Also, you are assuming IDE is available in DG/UX just because the controller is present in
the hardware. That hardware was also used for Windows NT. IDE support can be JUST FOR
Windows, and the DG/UX manufacturer just decided to not include an IDE driver in the
kernel (happened in AIX for PCs until last version of all, only SCSI was supported, being
a hugely strange controller in PC worlds).
In the case you opt for making a driver (adding IDE, virtio, or other SCSI support) for
the DG/UX need to say you need, low level knowledge of the hardware, low level knowledge
of the operating system, a working machine (for sure, with the hardware available), a
debug machine (almost sure also), C and maybe assembler knowledge. In a scale of 10, this
puts the difficulty in 8 for most of programmers, and surely if you were one you stacked
with the first option everyone gave you (see next sentence).
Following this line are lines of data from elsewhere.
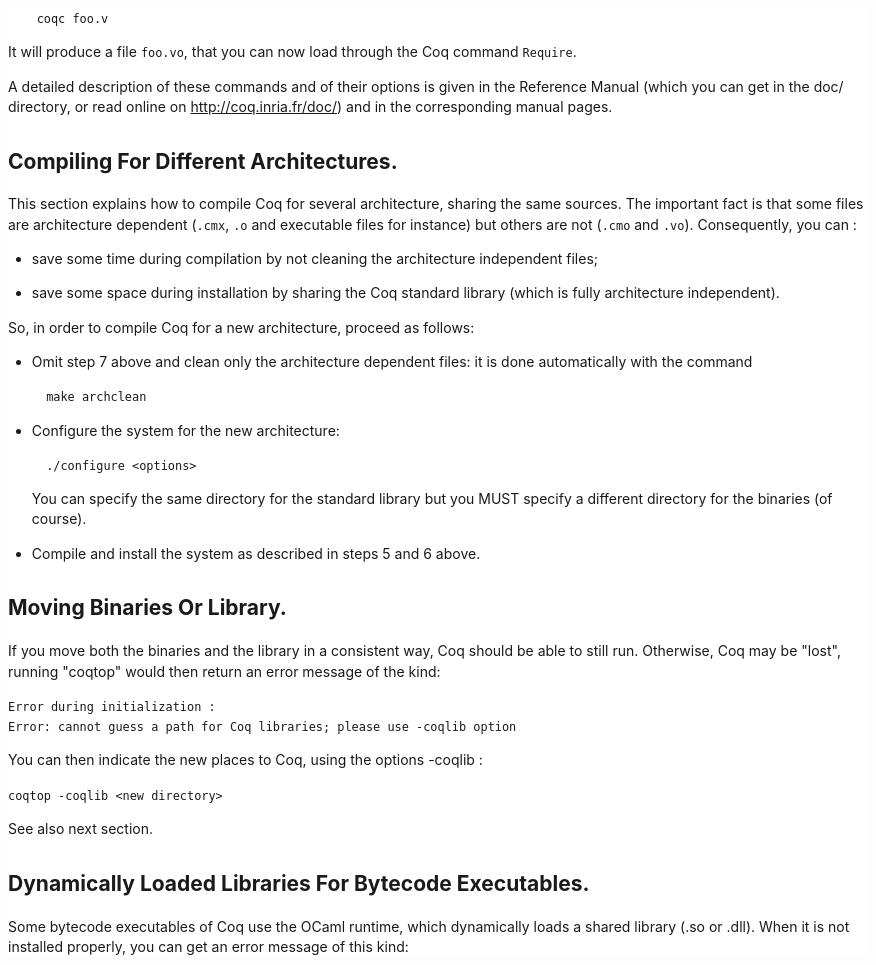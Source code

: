         coqc foo.v

  It will produce a file `foo.vo`, that you can now load through the Coq
  command `Require`.

  A detailed description of these commands and of their options is given
  in the Reference Manual (which you can get in the doc/
  directory, or read online on http://coq.inria.fr/doc/)
  and in the corresponding manual pages.

Compiling For Different Architectures.
--------------------------------------

This section explains how to compile Coq for several architecture, sharing
the same sources. The important fact is that some files are architecture
dependent (`.cmx`, `.o` and executable files for instance) but others are not
(`.cmo` and `.vo`). Consequently, you can :

-  save some time during compilation by not cleaning the architecture
   independent files;

-  save some space during installation by sharing the Coq standard
   library (which is fully architecture independent).

So, in order to compile Coq for a new architecture, proceed as follows:

* Omit step 7 above and clean only the architecture dependent files:
  it is done automatically with the command

        make archclean

* Configure the system for the new architecture:

        ./configure <options>

  You can specify the same directory for the standard library but you
  MUST specify a different directory for the binaries (of course).

* Compile and install the system as described in steps 5 and 6 above.

Moving Binaries Or Library.
---------------------------

If you move both the binaries and the library in a consistent way,
Coq should be able to still run. Otherwise, Coq may be "lost",
running "coqtop" would then return an error message of the kind:

    Error during initialization :
    Error: cannot guess a path for Coq libraries; please use -coqlib option

You can then indicate the new places to Coq, using the options -coqlib :

    coqtop -coqlib <new directory>

See also next section.

Dynamically Loaded Libraries For Bytecode Executables.
------------------------------------------------------

Some bytecode executables of Coq use the OCaml runtime, which dynamically
loads a shared library (.so or .dll). When it is not installed properly, you
can get an error message of this kind:
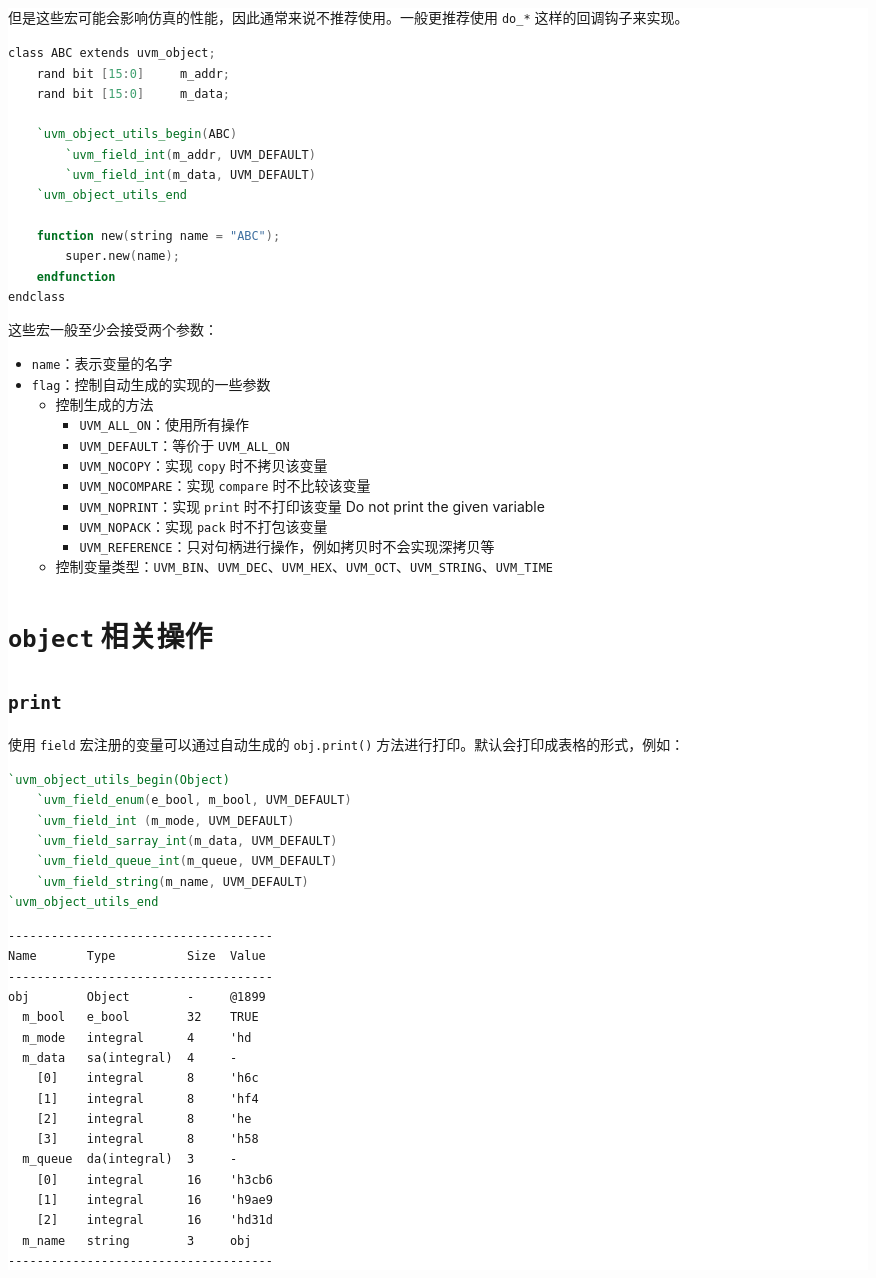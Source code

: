 但是这些宏可能会影响仿真的性能，因此通常来说不推荐使用。一般更推荐使用 `do_*` 这样的回调钩子来实现。

```verilog
class ABC extends uvm_object;
    rand bit [15:0]     m_addr;
    rand bit [15:0]     m_data;

    `uvm_object_utils_begin(ABC)
        `uvm_field_int(m_addr, UVM_DEFAULT)
        `uvm_field_int(m_data, UVM_DEFAULT)
    `uvm_object_utils_end

    function new(string name = "ABC");
        super.new(name);
    endfunction
endclass
```

这些宏一般至少会接受两个参数：
- `name`：表示变量的名字
- `flag`：控制自动生成的实现的一些参数
  - 控制生成的方法
    - `UVM_ALL_ON`：使用所有操作
    - `UVM_DEFAULT`：等价于 `UVM_ALL_ON`
    - `UVM_NOCOPY`：实现 `copy` 时不拷贝该变量
    - `UVM_NOCOMPARE`：实现 `compare` 时不比较该变量
    - `UVM_NOPRINT`：实现 `print` 时不打印该变量  Do not print the given variable
    - `UVM_NOPACK`：实现 `pack` 时不打包该变量
    - `UVM_REFERENCE`：只对句柄进行操作，例如拷贝时不会实现深拷贝等
  - 控制变量类型：`UVM_BIN`、`UVM_DEC`、`UVM_HEX`、`UVM_OCT`、`UVM_STRING`、`UVM_TIME`

# `object` 相关操作

## `print`

使用 `field` 宏注册的变量可以通过自动生成的 `obj.print()` 方法进行打印。默认会打印成表格的形式，例如：

```verilog
`uvm_object_utils_begin(Object)
    `uvm_field_enum(e_bool, m_bool,	UVM_DEFAULT)
    `uvm_field_int (m_mode, UVM_DEFAULT)
    `uvm_field_sarray_int(m_data, UVM_DEFAULT)
    `uvm_field_queue_int(m_queue, UVM_DEFAULT)
    `uvm_field_string(m_name, UVM_DEFAULT)
`uvm_object_utils_end
```

```
-------------------------------------
Name       Type          Size  Value
-------------------------------------
obj        Object        -     @1899
  m_bool   e_bool        32    TRUE
  m_mode   integral      4     'hd
  m_data   sa(integral)  4     -
    [0]    integral      8     'h6c
    [1]    integral      8     'hf4
    [2]    integral      8     'he
    [3]    integral      8     'h58
  m_queue  da(integral)  3     -
    [0]    integral      16    'h3cb6
    [1]    integral      16    'h9ae9
    [2]    integral      16    'hd31d
  m_name   string        3     obj
-------------------------------------
```
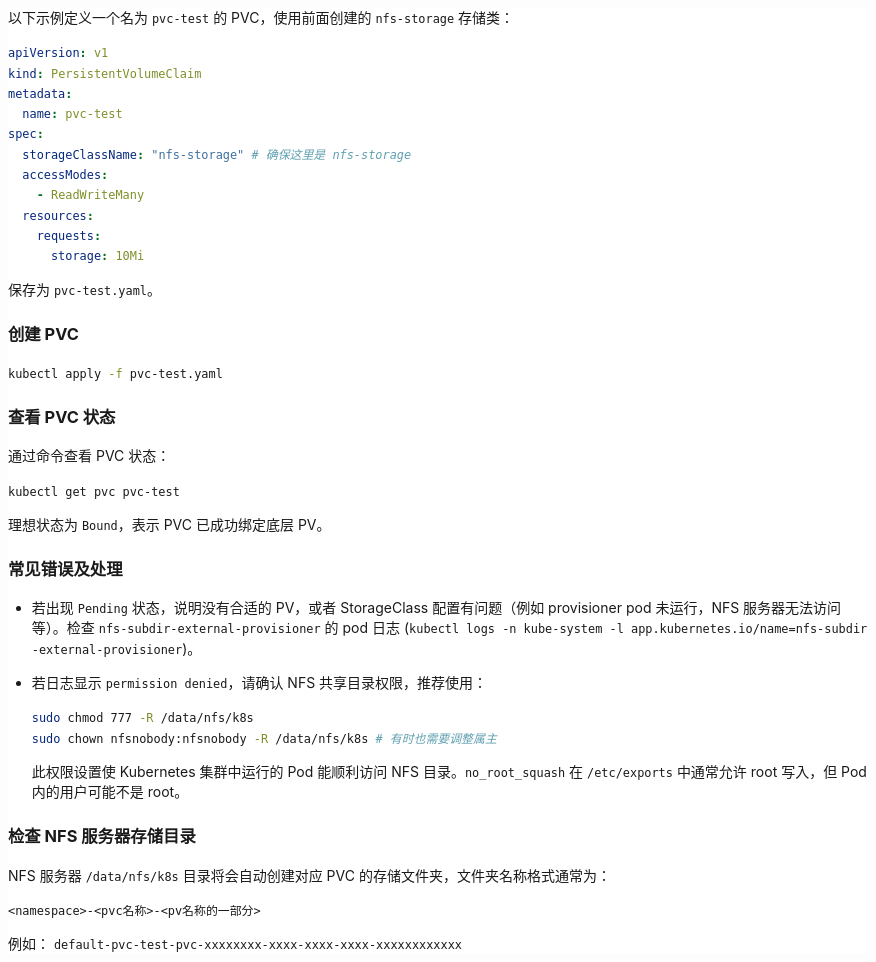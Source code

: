 以下示例定义一个名为 `pvc-test` 的 PVC，使用前面创建的 `nfs-storage` 存储类：

```yaml
apiVersion: v1
kind: PersistentVolumeClaim
metadata:
  name: pvc-test
spec:
  storageClassName: "nfs-storage" # 确保这里是 nfs-storage
  accessModes:
    - ReadWriteMany
  resources:
    requests:
      storage: 10Mi
```

保存为 `pvc-test.yaml`。

### 创建 PVC

```bash
kubectl apply -f pvc-test.yaml
```

### 查看 PVC 状态

通过命令查看 PVC 状态：

```bash
kubectl get pvc pvc-test
```

理想状态为 `Bound`，表示 PVC 已成功绑定底层 PV。

### 常见错误及处理

- 若出现 `Pending` 状态，说明没有合适的 PV，或者 StorageClass 配置有问题（例如 provisioner pod 未运行，NFS 服务器无法访问等）。检查 `nfs-subdir-external-provisioner` 的 pod 日志 (`kubectl logs -n kube-system -l app.kubernetes.io/name=nfs-subdir-external-provisioner`)。
- 若日志显示 `permission denied`，请确认 NFS 共享目录权限，推荐使用：

  ```bash
  sudo chmod 777 -R /data/nfs/k8s
  sudo chown nfsnobody:nfsnobody -R /data/nfs/k8s # 有时也需要调整属主
  ```

  此权限设置使 Kubernetes 集群中运行的 Pod 能顺利访问 NFS 目录。`no_root_squash` 在 `/etc/exports` 中通常允许 root 写入，但 Pod 内的用户可能不是 root。

### 检查 NFS 服务器存储目录

NFS 服务器 `/data/nfs/k8s` 目录将会自动创建对应 PVC 的存储文件夹，文件夹名称格式通常为：

```
<namespace>-<pvc名称>-<pv名称的一部分>
```
例如： `default-pvc-test-pvc-xxxxxxxx-xxxx-xxxx-xxxx-xxxxxxxxxxxx`
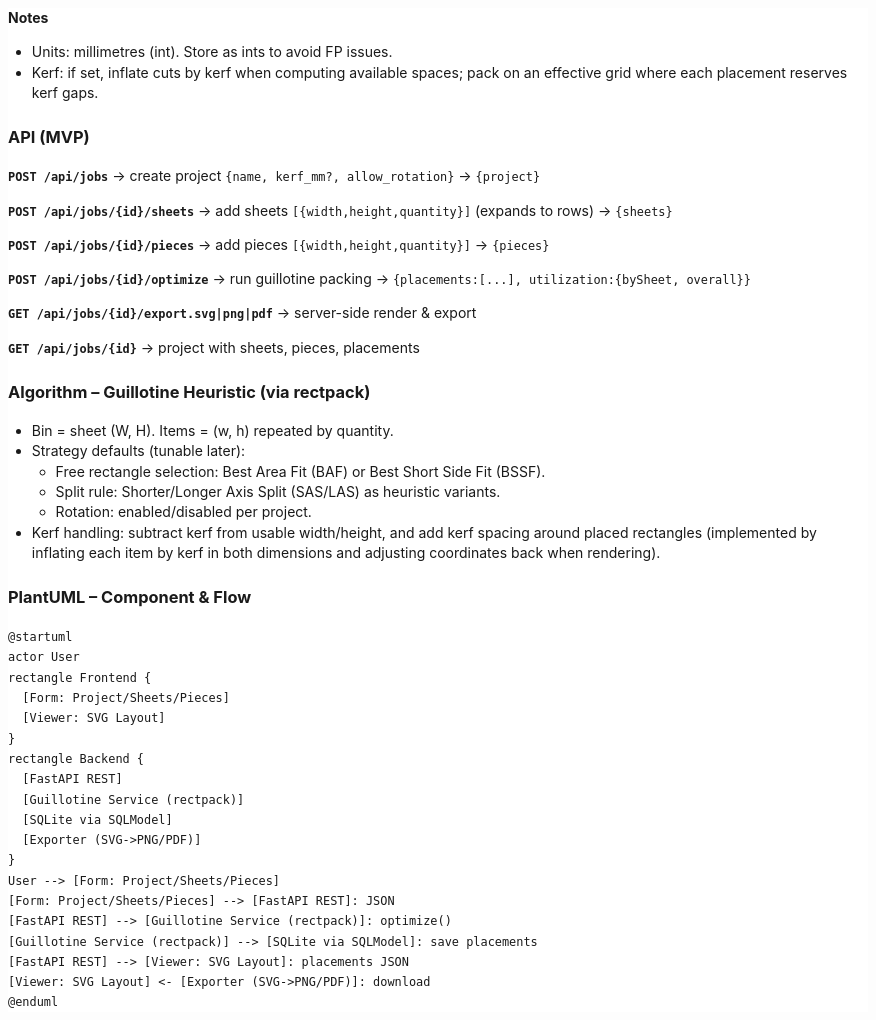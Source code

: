 **Notes**

- Units: millimetres (int). Store as ints to avoid FP issues.
- Kerf: if set, inflate cuts by kerf when computing available spaces; pack on an effective grid where each placement reserves kerf gaps.

### API (MVP)

**`POST /api/jobs`** → create project `{name, kerf_mm?, allow_rotation}` → `{project}`

**`POST /api/jobs/{id}/sheets`** → add sheets `[{width,height,quantity}]` (expands to rows) → `{sheets}`

**`POST /api/jobs/{id}/pieces`** → add pieces `[{width,height,quantity}]` → `{pieces}`

**`POST /api/jobs/{id}/optimize`** → run guillotine packing → `{placements:[...], utilization:{bySheet, overall}}`

**`GET /api/jobs/{id}/export.svg|png|pdf`** → server-side render & export

**`GET /api/jobs/{id}`** → project with sheets, pieces, placements

### Algorithm – Guillotine Heuristic (via rectpack)

- Bin = sheet (W, H). Items = (w, h) repeated by quantity.
- Strategy defaults (tunable later):
  - Free rectangle selection: Best Area Fit (BAF) or Best Short Side Fit (BSSF).
  - Split rule: Shorter/Longer Axis Split (SAS/LAS) as heuristic variants.
  - Rotation: enabled/disabled per project.
- Kerf handling: subtract kerf from usable width/height, and add kerf spacing around placed rectangles (implemented by inflating each item by kerf in both dimensions and adjusting coordinates back when rendering).

### PlantUML – Component & Flow

```plantuml
@startuml
actor User
rectangle Frontend {
  [Form: Project/Sheets/Pieces]
  [Viewer: SVG Layout]
}
rectangle Backend {
  [FastAPI REST]
  [Guillotine Service (rectpack)]
  [SQLite via SQLModel]
  [Exporter (SVG->PNG/PDF)]
}
User --> [Form: Project/Sheets/Pieces]
[Form: Project/Sheets/Pieces] --> [FastAPI REST]: JSON
[FastAPI REST] --> [Guillotine Service (rectpack)]: optimize()
[Guillotine Service (rectpack)] --> [SQLite via SQLModel]: save placements
[FastAPI REST] --> [Viewer: SVG Layout]: placements JSON
[Viewer: SVG Layout] <- [Exporter (SVG->PNG/PDF)]: download
@enduml
```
The easiest way, and the one that people answered you already in QEMU's mailing list
(in a scale of 10 the difficulty is 6 or even 5), is creating an emulated device
(that's the correct term, not "driver") for an emulator, like QEMU, Bochs,
VirtualBox (forget this option for VMWare, VirtualPC or Parallels) that adds the AIC SCSI
controller you exactly need.
Why is this easiest? You don't need any DG/UX working system, you don't need to
know how DG/UX works, you don't need to compile a kernel, copy it to your image.
You just take the Adaptec's documentation, and start coding, making a SCSI emulated
controller, and testing it with systems you can always reinstall, debug, and check, until
they fully work (Windows, Linux, BSD, take your choice).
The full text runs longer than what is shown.